▶ _Problem statement_
For the data below, work out how many lines include the string "will" and report only the number.
── Supplied records ──
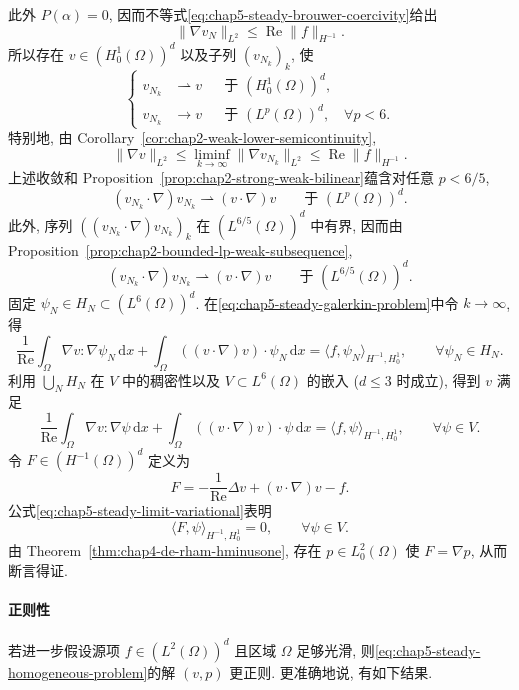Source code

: \begin{Proof}
此外 $P(\alpha)=0$, 因而不等式\eqref{eq:chap5-steady-brouwer-coercivity}给出
\[
 \|\nabla v_N\|_{L^2}\leq\operatorname{Re}\|f\|_{H^{-1}}.
\]
所以存在 $v\in(H_0^1(\Omega))^d$ 以及子列 $(v_{N_k})_k$, 使
\[
 \left\{
 \begin{aligned}
 v_{N_k}&\rightharpoonup v&&\text{于 }(H_0^1(\Omega))^d,\\
 v_{N_k}&\longrightarrow v&&\text{于 }(L^p(\Omega))^d,\quad\forall p<6.
 \end{aligned}
 \right.
\]
特别地, 由 Corollary~\ref{cor:chap2-weak-lower-semicontinuity},
\[
 \|\nabla v\|_{L^2}\leq\liminf_{k\to\infty}\|\nabla v_{N_k}\|_{L^2}
 \leq\operatorname{Re}\|f\|_{H^{-1}}.
\]
上述收敛和 Proposition~\ref{prop:chap2-strong-weak-bilinear}蕴含对任意 $p<6/5$,
\[
 (v_{N_k}\cdot\nabla)v_{N_k}\rightharpoonup(v\cdot\nabla)v
 \qquad\text{于 }(L^p(\Omega))^d.
\]
此外, 序列 $((v_{N_k}\cdot\nabla)v_{N_k})_k$ 在 $(L^{6/5}(\Omega))^d$ 中有界, 因而由 Proposition~\ref{prop:chap2-bounded-lp-weak-subsequence},
\[
 (v_{N_k}\cdot\nabla)v_{N_k}\rightharpoonup(v\cdot\nabla)v
 \qquad\text{于 }(L^{6/5}(\Omega))^d.
\]
固定 $\psi_N\in H_N\subset(L^6(\Omega))^d$. 在\eqref{eq:chap5-steady-galerkin-problem}中令 $k\to\infty$, 得
\[
 \frac1{\operatorname{Re}}\int_\Omega\nabla v:\nabla\psi_N\,\mathrm dx
 +\int_\Omega((v\cdot\nabla)v)\cdot\psi_N\,\mathrm dx
 =\langle f,\psi_N\rangle_{H^{-1},H_0^1},
 \qquad\forall\psi_N\in H_N.
\]
利用 $\bigcup_NH_N$ 在 $V$ 中的稠密性以及 $V\subset L^6(\Omega)$ 的嵌入 ($d\leq3$ 时成立), 得到 $v$ 满足
\begin{equation}
 \frac1{\operatorname{Re}}\int_\Omega\nabla v:\nabla\psi\,\mathrm dx
 +\int_\Omega((v\cdot\nabla)v)\cdot\psi\,\mathrm dx
 =\langle f,\psi\rangle_{H^{-1},H_0^1},
 \qquad\forall\psi\in V.
\label{eq:chap5-steady-limit-variational}
\end{equation}
令 $F\in(H^{-1}(\Omega))^d$ 定义为
\[
 F=-\frac1{\operatorname{Re}}\Delta v+(v\cdot\nabla)v-f.
\]
公式\eqref{eq:chap5-steady-limit-variational}表明
\[
 \langle F,\psi\rangle_{H^{-1},H_0^1}=0,
 \qquad\forall\psi\in V.
\]
由 Theorem~\ref{thm:chap4-de-rham-hminusone}, 存在 $p\in L_0^2(\Omega)$ 使 $F=\nabla p$, 从而断言得证.
\end{Proof}

\paragraph{正则性}
\label{subsec:chap5-steady-homogeneous-regularity}

若进一步假设源项 $f\in(L^2(\Omega))^d$ 且区域 $\Omega$ 足够光滑, 则\eqref{eq:chap5-steady-homogeneous-problem}的解 $(v,p)$ 更正则. 更准确地说, 有如下结果.

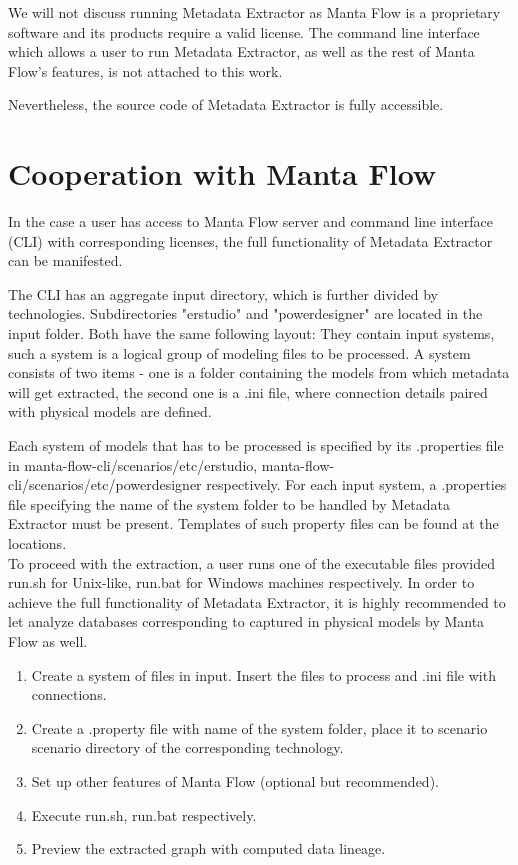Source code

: \documentclass[12pt,a4paper]{report}
\begin{document}
We will not discuss running Metadata Extractor as Manta Flow is a proprietary software and its products require a valid license. 
The command line interface which allows a user to run Metadata Extractor, as well as the rest of Manta Flow's features, is not attached to this work.

Nevertheless, the source code of Metadata Extractor is fully accessible.

\section{Cooperation with Manta Flow}

In the case a user has access to Manta Flow server and command line interface (CLI) with corresponding licenses, the full functionality of Metadata Extractor can be manifested.

The CLI has an aggregate input directory, which is further divided by technologies.
Subdirectories "erstudio" and "powerdesigner" are located in the input folder.  
Both have the same following layout: 
They contain input systems, such a system is a logical group of modeling files to be processed.
A system consists of two items - one is a folder containing the models from which metadata will get extracted, the second one is a .ini file, where connection details paired with physical models are defined.

Each system of models that has to be processed is specified by its .properties file in manta-flow-cli/scenarios/etc/erstudio, manta-flow-cli/scenarios/etc/powerdesigner respectively. 
For each input system, a .properties file specifying the name of the system folder to be handled by Metadata Extractor must be present. Templates of such property files can be found at the locations. \\ 

To proceed with the extraction, a user runs one of the executable files provided \textunderscore run.sh for Unix-like, \textunderscore run.bat for Windows machines respectively. In order to achieve the full functionality of Metadata Extractor, it is highly recommended to let analyze databases corresponding to captured in physical models by Manta Flow as well.

\begin{enumerate}
	\item Create a system of files in input. Insert the files to process and .ini file with connections.
	\item Create a .property file with name of the system folder, place it to scenario scenario directory of the corresponding technology.
	\item Set up other features of Manta Flow (optional but recommended).
	\item Execute \textunderscore run.sh, \textunderscore run.bat respectively.
	\item Preview the extracted graph with computed data lineage.
\end{enumerate}
\end{document}
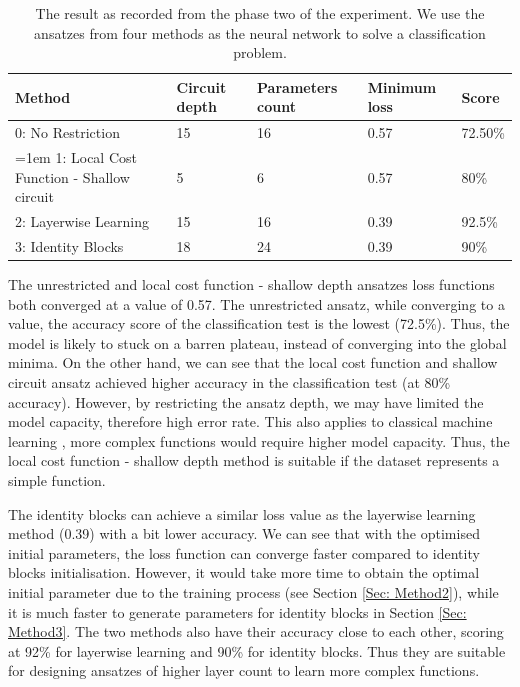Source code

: \begin{table}
    \centering
    \begin{tabular}{|| p{4cm} p{2cm} p{2cm} p{2cm} p{2cm} ||}
        \hline
        \textbf{Method}                          & \textbf{Circuit depth} & \textbf{Parameters count} & \textbf{Minimum loss} & \textbf{Score} \\
        \hline \hline
        0: No Restriction                        & 15                     & 16                        & 0.57                  & 72.50\%        \\
        \raggedright
        \hangindent=1em
        \hangafter=1
        1: Local Cost Function - Shallow circuit & 5                      & 6                         & 0.57                  & 80\%           \\
        2: Layerwise Learning                    & 15                     & 16                        & 0.39                  & 92.5\%         \\
        3: Identity Blocks                       & 18                     & 24                        & 0.39                  & 90\%           \\
        \hline
    \end{tabular}
    \caption{
        The result as recorded from the phase two of the experiment.
        We use the ansatzes from four methods as the neural network to solve a classification problem.
    }
    \label{Tab: Experiment Phase 2 Res}
\end{table}

The unrestricted and local cost function - shallow depth ansatzes loss functions both converged at a value of 0.57.
The unrestricted ansatz, while converging to a value, the accuracy score of the classification test is the lowest (72.5\%).
Thus, the model is likely to stuck on a barren plateau, instead of converging into the global minima.
On the other hand, we can see that the local cost function and shallow circuit ansatz achieved higher accuracy in the classification test (at 80\% accuracy).
However, by restricting the ansatz depth, we may have limited the model capacity, therefore high error rate.
This also applies to classical machine learning \cite{ianDeepLearningAdaptive2016}, more complex functions would require higher model capacity. 
Thus, the local cost function - shallow depth method is suitable if the dataset represents a simple function.


The identity blocks can achieve a similar loss value as the layerwise learning method (0.39) with a bit lower accuracy.
We can see that with the optimised initial parameters, the loss function can converge faster compared to identity blocks initialisation.
However, it would take more time to obtain the optimal initial parameter due to the training process (see Section \ref{Sec: Method2}), while it is much faster to generate parameters for identity blocks in Section \ref{Sec: Method3}.
The two methods also have their accuracy close to each other, scoring at 92\% for layerwise learning and 90\% for identity blocks.
Thus they are suitable for designing ansatzes of higher layer count to learn more complex functions.


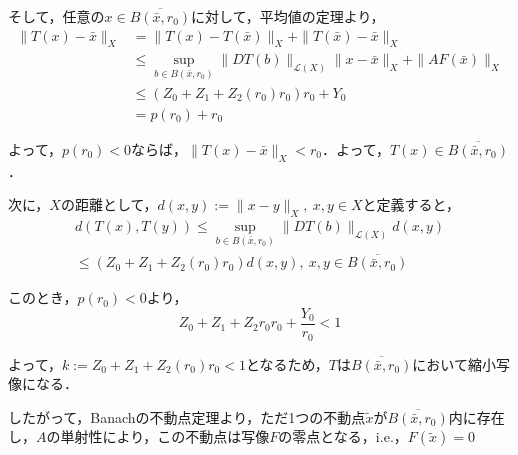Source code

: \documentclass[11pt,a4paper,titlepage]{jsreport}
\theoremstyle{definition}
\begin{document}
そして，任意の$x\in \overline{B(\bar{x},r_0)}$に対して，平均値の定理より，
\begin{align*}
  \|T(x)-\bar{x}\|_X & = \|T(x)-T(\bar{x})\|_X + \|T(\bar{x}) - \bar{x}\|_X                                           \\
                     & \leq \sup_{b\in B(\bar{x},r_0)} \|DT(b)\|_{\mathcal{L}(X)} \|x-\bar{x}\|_X + \|AF(\bar{x})\|_X \\
                     & \leq (Z_0 + Z_1 + Z_2(r_0)r_0) r_0 + Y_0                                                       \\
                     & = p(r_0)+r_0
\end{align*}

よって，$p(r_0)<0$ならば，$\|T(x)-\bar{x}\|_X<r_0$．よって，$T(x)\in\overline{B(\bar{x},r_0)}$．

次に，$X$の距離として，$d(x,y):=\|x-y\|_X,\ x,y\in X$と定義すると，
\begin{align*}
  d(T(x),T(y))\leq \sup_{b\in B(\bar{x},r_0)} \|DT(b)\|_{\mathcal{L}(X)} d(x,y) \\
  \leq (Z_0 + Z_1 + Z_2(r_0)r_0) d(x,y),\ x,y\in \overline{B(\bar{x},r_0)}
\end{align*}

このとき，$p(r_0)<0$より，
\begin{equation*}
  Z_0 + Z_1 + Z_2{r_0}r_0 + \frac{Y_0}{r_0} < 1
\end{equation*}

よって，$k:=Z_0+Z_1+Z_2(r_0)r_0<1$となるため，$T$は$\overline{B(\bar{x},r_0)}$において縮小写像になる．

したがって，Banachの不動点定理より，ただ1つの不動点$\tilde{x}$が$\overline{B(\bar{x},r_0)}$内に存在し，$A$の単射性により，この不動点は写像$F$の零点となる，$\mathrm{i.e.}，F(\tilde{x})=0$

\end{document}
───
▶ _Task solution_
2